# Ruger



## younghunter (Dec 17, 2006)

Ive been thinking off getting a coyote/ deer setup so im decided on the ruger MK2 but cant decide what model of the MK2 to get ... like them all what would you guys preferr..

Open to any other gun suggestions.


----------



## MossyMO (Feb 12, 2004)

.243 or 25-06.


----------



## Horsager (Aug 31, 2006)

MossyMO said:


> .243 or 25-06.


Agreed, mine would be SS/Syn.


----------



## bigbuck144 (Sep 9, 2007)

EITHER OR BOTH.if i had money and i cant buy /own a gun till im 18.


----------



## SDHandgunner (Jun 22, 2004)

I have always been a huge fan of the Ruger M77 Rifles and have had my share of them over the years. With that said I have become quite fond of the new style Ruger Synthetic Stock they replaced the old style with a few years ago.

My vote would be for the Ruger KM77RFP MKII (Stainless-Synthetic) chambered for the .243 Winchester. This is a 22" sporter weight rifle and should fill the bill quite nicely for Coyotes up to Whitetail Deer with the proper loads / bullets.

Larry


----------



## bigoledude (Aug 25, 2007)

I had two M77's in .243 before Katrina destroyed them. One had a Timney trigger and was fabulous. The other one had the trigger worked with a smooth stone and, that turned it into a very fine trigger.

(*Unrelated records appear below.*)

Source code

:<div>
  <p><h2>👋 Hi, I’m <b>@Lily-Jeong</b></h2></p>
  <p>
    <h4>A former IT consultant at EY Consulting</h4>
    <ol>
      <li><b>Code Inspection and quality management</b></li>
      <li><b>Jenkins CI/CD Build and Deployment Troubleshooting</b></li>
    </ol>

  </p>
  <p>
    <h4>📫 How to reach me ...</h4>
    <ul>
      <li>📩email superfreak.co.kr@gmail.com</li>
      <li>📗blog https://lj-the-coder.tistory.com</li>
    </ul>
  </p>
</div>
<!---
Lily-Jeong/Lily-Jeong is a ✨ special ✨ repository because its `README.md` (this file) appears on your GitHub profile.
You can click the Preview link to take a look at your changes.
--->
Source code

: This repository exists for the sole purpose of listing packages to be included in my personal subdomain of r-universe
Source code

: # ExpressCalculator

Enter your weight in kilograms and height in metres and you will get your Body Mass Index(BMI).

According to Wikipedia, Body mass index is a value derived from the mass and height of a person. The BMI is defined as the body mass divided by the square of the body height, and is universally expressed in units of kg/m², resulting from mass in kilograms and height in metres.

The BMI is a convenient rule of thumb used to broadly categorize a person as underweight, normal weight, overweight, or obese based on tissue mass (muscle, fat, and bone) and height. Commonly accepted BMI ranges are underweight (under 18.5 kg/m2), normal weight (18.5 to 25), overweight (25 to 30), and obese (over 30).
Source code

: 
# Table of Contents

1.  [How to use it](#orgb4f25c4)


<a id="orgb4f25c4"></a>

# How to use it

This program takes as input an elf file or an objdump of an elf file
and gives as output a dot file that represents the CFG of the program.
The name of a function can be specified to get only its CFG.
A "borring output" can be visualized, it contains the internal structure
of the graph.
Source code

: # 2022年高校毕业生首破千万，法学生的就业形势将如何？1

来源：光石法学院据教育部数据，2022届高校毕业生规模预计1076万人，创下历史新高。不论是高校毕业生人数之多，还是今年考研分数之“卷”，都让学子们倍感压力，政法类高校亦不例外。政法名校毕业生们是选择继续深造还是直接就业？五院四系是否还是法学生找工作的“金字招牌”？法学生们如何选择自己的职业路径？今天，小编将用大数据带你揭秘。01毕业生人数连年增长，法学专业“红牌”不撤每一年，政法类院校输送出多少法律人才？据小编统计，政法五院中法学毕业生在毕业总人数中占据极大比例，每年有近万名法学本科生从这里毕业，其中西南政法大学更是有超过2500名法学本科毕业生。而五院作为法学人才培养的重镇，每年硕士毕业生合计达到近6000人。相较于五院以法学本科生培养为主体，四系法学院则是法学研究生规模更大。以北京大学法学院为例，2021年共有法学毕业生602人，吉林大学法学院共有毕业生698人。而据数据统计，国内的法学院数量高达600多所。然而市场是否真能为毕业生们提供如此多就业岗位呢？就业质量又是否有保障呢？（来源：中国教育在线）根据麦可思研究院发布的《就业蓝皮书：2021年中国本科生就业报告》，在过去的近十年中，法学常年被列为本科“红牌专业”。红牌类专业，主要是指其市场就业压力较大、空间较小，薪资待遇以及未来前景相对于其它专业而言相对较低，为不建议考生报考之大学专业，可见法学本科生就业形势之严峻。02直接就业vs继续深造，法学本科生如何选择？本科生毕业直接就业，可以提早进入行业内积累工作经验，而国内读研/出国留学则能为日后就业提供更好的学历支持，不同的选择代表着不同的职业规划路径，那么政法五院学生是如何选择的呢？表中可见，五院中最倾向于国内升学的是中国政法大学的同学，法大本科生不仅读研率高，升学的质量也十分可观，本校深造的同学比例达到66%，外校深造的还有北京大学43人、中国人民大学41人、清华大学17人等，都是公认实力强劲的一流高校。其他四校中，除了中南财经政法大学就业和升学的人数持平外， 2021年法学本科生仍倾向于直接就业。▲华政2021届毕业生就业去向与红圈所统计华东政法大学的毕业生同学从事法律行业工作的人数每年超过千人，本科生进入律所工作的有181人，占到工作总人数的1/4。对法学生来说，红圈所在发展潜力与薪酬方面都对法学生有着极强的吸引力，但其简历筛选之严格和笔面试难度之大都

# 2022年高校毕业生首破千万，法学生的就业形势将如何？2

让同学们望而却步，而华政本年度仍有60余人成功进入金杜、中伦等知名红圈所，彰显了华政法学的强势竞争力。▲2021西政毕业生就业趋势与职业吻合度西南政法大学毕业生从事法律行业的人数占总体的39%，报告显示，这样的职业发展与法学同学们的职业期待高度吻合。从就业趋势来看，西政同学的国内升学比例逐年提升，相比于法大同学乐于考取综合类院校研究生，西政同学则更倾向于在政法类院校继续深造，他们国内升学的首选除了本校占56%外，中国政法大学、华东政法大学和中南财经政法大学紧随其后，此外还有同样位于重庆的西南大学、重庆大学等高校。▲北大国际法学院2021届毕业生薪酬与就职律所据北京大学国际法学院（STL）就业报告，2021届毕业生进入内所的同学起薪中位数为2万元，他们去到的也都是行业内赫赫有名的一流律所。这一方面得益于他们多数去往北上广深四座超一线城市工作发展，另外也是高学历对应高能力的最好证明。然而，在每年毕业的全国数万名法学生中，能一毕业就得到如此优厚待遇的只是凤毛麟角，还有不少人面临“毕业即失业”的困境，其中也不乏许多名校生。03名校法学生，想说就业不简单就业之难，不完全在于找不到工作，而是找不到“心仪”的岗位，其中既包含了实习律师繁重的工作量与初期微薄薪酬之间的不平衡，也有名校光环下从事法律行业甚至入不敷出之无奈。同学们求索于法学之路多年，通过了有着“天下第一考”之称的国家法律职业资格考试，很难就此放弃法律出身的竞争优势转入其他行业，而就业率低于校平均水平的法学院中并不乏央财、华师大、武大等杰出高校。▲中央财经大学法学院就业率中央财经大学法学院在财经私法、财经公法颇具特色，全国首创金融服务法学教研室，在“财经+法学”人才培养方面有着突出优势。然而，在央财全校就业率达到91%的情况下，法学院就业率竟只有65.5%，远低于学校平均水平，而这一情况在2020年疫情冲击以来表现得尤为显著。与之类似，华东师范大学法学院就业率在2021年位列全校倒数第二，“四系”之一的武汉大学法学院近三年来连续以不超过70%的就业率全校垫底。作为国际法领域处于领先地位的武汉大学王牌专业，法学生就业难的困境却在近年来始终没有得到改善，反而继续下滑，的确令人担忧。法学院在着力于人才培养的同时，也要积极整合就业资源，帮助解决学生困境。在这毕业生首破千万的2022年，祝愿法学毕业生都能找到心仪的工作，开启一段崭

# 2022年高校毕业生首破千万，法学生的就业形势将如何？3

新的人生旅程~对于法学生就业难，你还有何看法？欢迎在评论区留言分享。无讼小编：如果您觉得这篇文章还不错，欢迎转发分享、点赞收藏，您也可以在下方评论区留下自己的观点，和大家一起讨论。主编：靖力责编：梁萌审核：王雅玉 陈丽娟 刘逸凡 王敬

The "smithy" who did the job was surprised himself, with the improvement accomplished with polishing only. It was his first attempt at "tuning" a Ruger trigger.

Both Rugers shot as well or better, than any rifle I owned. And, all of my other rifles had cost considerably more.

I have, since the storm, bought a couple of Savage rifles. The new "Accutrigger" is absolutely phenomenal! If I were fixin to buy a rifle, I'd have to consider the Savage along with those fine Rugers.


----------



## MossyMO (Feb 12, 2004)

As a manufacturer I would bet soon Ruger will compete with an adjustable trigger. I have 3 - M77's, 2 - .223's and a .270, all are very fine rifles.


----------



## neb_bo (Feb 3, 2007)

doesnt the "hawkeye" have an adjustable trigger? or is just supposed to be a better factory job? i havnt read up on them yet.


----------



## LeviM (Dec 3, 2006)

I brought my ruger .223 to the gunsmith at gander Mt. the other day to get my trigger adjusted, and too my suprise they couldn't adjust it, they could replace the trigger with an adjustable one for $150. I got the new trigger and had adjusted to 2.5 lbs and brought it to the range this morning and I was shooting bullet holes inside of bullet holes at 200 yards, well worth it my opinon. I would recommend a ruger to anyone. I will try to post pics on here if I can figure it out

:beer:


----------



## Fallguy (Jan 23, 2004)

LeviM said:


> I brought my ruger .223 to the gunsmith at gander Mt. the other day to get my trigger adjusted, and too my suprise they couldn't adjust it, they could replace the trigger with an adjustable one for $150. I got the new trigger and had adjusted to 2.5 lbs and brought it to the range this morning and I was shooting bullet holes inside of bullet holes at 200 yards, well worth it my opinon. I would recommend a ruger to anyone. I will try to post pics on here if I can figure it out
> 
> :beer:


Levi do you have pics of those targets? That would be impressive to view.


----------



## LeviM (Dec 3, 2006)

I do, I gotta figure out how to do it later today or tonight when I get some extra time


----------



## Fallguy (Jan 23, 2004)

I put mine on I think villagephotos and then just copy the URL in here and it puts them in. I shrink them down using Clickpic first.


----------